§ **PROBLEM DESCRIPTION**
Exclude the pictures, then copy word for word the lines running from the beginning of the records through the line with "cryptosystems could be".

[Stored data]
#####
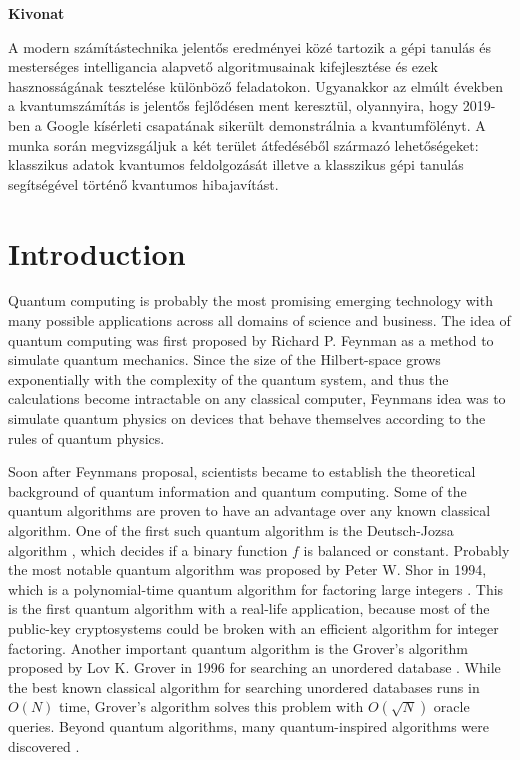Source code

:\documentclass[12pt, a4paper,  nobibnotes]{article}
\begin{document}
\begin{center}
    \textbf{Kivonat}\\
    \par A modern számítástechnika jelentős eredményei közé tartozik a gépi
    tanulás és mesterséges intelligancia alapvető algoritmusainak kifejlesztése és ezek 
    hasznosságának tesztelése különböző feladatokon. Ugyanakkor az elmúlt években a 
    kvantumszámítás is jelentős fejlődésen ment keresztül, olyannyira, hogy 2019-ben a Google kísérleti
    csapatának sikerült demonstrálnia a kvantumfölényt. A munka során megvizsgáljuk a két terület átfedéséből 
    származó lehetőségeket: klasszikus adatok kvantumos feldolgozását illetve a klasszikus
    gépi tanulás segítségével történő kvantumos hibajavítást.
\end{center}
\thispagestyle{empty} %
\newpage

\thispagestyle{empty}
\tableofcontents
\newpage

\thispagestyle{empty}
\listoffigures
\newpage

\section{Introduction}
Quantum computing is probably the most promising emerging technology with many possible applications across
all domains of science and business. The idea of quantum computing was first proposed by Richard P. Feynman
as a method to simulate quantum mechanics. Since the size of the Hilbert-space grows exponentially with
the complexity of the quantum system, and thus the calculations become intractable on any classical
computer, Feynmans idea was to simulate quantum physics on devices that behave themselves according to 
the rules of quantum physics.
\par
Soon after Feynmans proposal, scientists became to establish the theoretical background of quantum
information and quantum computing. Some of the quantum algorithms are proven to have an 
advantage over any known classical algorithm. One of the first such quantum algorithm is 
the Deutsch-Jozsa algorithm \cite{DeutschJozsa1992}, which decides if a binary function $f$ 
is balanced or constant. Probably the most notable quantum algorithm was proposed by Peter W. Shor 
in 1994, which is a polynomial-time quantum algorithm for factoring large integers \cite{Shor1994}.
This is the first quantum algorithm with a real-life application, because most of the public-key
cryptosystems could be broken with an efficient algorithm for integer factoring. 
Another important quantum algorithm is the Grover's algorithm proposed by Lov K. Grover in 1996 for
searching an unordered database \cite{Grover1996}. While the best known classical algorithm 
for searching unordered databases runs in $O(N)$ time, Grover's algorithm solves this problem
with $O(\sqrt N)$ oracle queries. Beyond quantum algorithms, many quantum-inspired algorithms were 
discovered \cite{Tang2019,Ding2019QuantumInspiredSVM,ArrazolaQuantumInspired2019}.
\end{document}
#####
§ **ANSWER FOR THIS EXERCISE**
Source code

:\documentclass[12pt, a4paper,  nobibnotes]{article}
\begin{document}
\begin{center}
    \textbf{Kivonat}\\
    \par A modern számítástechnika jelentős eredményei közé tartozik a gépi
    tanulás és mesterséges intelligancia alapvető algoritmusainak kifejlesztése és ezek 
    hasznosságának tesztelése különböző feladatokon. Ugyanakkor az elmúlt években a 
    kvantumszámítás is jelentős fejlődésen ment keresztül, olyannyira, hogy 2019-ben a Google kísérleti
    csapatának sikerült demonstrálnia a kvantumfölényt. A munka során megvizsgáljuk a két terület átfedéséből 
    származó lehetőségeket: klasszikus adatok kvantumos feldolgozását illetve a klasszikus
    gépi tanulás segítségével történő kvantumos hibajavítást.
\end{center}
\thispagestyle{empty} %
\newpage

\thispagestyle{empty}
\tableofcontents
\newpage

\thispagestyle{empty}
\listoffigures
\newpage

\section{Introduction}
Quantum computing is probably the most promising emerging technology with many possible applications across
all domains of science and business. The idea of quantum computing was first proposed by Richard P. Feynman
as a method to simulate quantum mechanics. Since the size of the Hilbert-space grows exponentially with
the complexity of the quantum system, and thus the calculations become intractable on any classical
computer, Feynmans idea was to simulate quantum physics on devices that behave themselves according to 
the rules of quantum physics.
\par
Soon after Feynmans proposal, scientists became to establish the theoretical background of quantum
information and quantum computing. Some of the quantum algorithms are proven to have an 
advantage over any known classical algorithm. One of the first such quantum algorithm is 
the Deutsch-Jozsa algorithm \cite{DeutschJozsa1992}, which decides if a binary function $f$ 
is balanced or constant. Probably the most notable quantum algorithm was proposed by Peter W. Shor 
in 1994, which is a polynomial-time quantum algorithm for factoring large integers \cite{Shor1994}.
This is the first quantum algorithm with a real-life application, because most of the public-key
cryptosystems could be broken with an efficient algorithm for integer factoring. 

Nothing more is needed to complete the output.